§ From Samuel Turner
20 September 1812, Hormuz, “His Majesty’s Ship Salvador del Mundo.” “Presumeing that you are already acquainted with the particulars of my capture, I feel it a duty incumberent on me most respectfully, to acquaint you that I have been kept a close prisoner on board His Majestys Britannic Ship Salvador del Mundo laying as a guard Ship at this Port, since the 29 of June last, never been once suffered on shore, however urgent my private affairs were.
“I deem it a duty due to my Count[r]y to make you acquainted with such particular circumstances as immediately fell under my own observation. Fifteen American Subjects were forced by Captain James Nash of the Salvador to go on board H. M. ship Clarence Seventy four Guns where they now are, one of whom, Lewis Bancel a native of New-York wrote me on the Subject. I accordingly stated, what I knew as to their being american Subjects—and offered Captn Nash to make my affidavit—but it had no effect.

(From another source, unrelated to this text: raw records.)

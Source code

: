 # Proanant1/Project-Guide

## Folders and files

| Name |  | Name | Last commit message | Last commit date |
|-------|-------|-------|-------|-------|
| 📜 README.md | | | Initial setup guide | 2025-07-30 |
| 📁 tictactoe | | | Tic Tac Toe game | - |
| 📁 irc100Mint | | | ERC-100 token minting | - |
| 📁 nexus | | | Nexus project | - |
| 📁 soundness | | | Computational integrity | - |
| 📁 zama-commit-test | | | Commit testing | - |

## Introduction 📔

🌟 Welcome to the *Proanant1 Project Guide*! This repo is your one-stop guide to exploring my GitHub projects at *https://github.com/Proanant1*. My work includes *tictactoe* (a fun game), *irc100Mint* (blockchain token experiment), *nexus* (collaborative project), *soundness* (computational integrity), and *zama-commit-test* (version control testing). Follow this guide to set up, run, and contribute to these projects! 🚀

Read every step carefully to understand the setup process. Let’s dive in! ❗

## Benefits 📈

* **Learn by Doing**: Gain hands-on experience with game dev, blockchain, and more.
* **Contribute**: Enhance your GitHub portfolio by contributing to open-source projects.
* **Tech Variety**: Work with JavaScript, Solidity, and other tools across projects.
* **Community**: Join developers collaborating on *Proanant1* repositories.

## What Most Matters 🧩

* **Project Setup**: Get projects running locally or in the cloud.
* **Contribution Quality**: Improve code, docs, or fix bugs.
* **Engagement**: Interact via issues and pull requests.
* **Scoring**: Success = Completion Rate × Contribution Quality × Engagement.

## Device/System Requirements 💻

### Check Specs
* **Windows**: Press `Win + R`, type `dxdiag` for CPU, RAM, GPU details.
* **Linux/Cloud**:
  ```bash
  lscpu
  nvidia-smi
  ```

“I do therefore Sir most humbly implore that you will take the peculiar hard case of myself & my unfortunate countrymen into your very benign consideration, and adopt such measures for our releif, as in your superior Judgment may deem the most expedient. I think it necessary to add that I am clas’d with the Petty officers with seamans allowance.
“I have made repeated official applications, to know how I am to be considered, but cannot obtain my answer.
“For your better information I have enclosed the Copy of a letter I sent to the admiralty, also one I received from Lewis Bancell.”
RC (DNA: RG 59, Letters Received regarding Impressed Seamen, box 10). 3 pp.; docketed as received 15 Nov. and as “Sufficient.” Enclosures not found.